=== Begin Enclosure ===

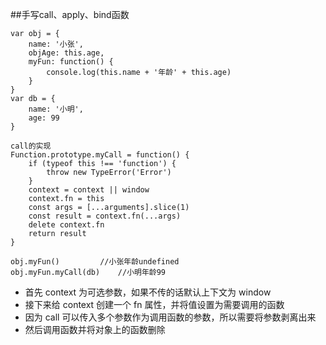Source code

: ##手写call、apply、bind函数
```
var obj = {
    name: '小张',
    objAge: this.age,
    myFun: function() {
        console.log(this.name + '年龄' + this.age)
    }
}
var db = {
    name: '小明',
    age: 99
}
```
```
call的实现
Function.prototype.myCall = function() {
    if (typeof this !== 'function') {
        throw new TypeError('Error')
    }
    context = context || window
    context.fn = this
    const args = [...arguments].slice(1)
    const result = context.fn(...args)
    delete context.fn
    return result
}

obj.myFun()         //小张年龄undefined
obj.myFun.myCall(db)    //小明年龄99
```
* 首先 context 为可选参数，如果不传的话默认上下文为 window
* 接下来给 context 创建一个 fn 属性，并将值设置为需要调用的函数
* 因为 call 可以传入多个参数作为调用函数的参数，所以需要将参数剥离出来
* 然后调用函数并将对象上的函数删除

=== End Enclosure ===
=== Begin Enclosure ===

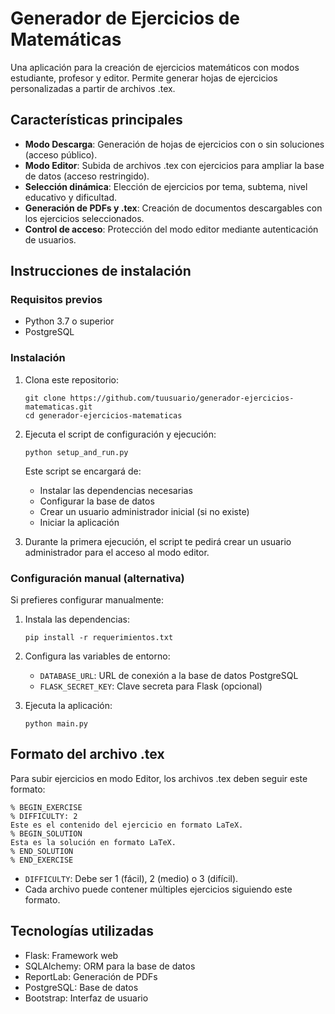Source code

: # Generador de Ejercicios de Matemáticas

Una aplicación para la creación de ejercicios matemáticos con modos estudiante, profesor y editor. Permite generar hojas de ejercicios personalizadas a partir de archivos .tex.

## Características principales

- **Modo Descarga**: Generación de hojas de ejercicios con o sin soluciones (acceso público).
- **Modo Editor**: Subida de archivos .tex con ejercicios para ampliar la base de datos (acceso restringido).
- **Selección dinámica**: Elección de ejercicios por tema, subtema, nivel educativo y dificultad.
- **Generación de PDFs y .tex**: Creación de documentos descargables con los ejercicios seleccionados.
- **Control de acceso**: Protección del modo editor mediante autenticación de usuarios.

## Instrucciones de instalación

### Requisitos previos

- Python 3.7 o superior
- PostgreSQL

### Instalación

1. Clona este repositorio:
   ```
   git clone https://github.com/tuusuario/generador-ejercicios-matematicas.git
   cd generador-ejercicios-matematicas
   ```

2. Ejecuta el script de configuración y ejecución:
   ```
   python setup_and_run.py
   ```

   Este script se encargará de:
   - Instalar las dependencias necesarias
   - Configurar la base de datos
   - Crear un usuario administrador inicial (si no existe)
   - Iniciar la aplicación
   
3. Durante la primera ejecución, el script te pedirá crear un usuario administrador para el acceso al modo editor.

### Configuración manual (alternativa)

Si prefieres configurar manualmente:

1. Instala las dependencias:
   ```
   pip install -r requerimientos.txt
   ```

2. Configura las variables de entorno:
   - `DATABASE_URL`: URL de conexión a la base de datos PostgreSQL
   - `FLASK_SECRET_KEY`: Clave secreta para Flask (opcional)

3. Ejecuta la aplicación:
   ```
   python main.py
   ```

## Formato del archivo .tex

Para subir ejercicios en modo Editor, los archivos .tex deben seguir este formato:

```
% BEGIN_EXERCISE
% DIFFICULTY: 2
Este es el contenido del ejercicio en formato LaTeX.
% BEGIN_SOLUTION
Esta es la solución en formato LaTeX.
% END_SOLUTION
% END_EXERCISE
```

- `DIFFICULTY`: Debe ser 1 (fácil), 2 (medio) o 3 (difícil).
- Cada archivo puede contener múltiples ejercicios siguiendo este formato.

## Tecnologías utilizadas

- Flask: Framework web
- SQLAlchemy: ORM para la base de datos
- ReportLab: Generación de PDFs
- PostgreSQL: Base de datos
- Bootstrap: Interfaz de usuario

=== End Enclosure ===

→ **Work request**
Some lines contain the word "myFun". Pull each one out of the listing.

→ **Result for this task**
    myFun: function() {
obj.myFun()         //小张年龄undefined
obj.myFun.myCall(db)    //小明年龄99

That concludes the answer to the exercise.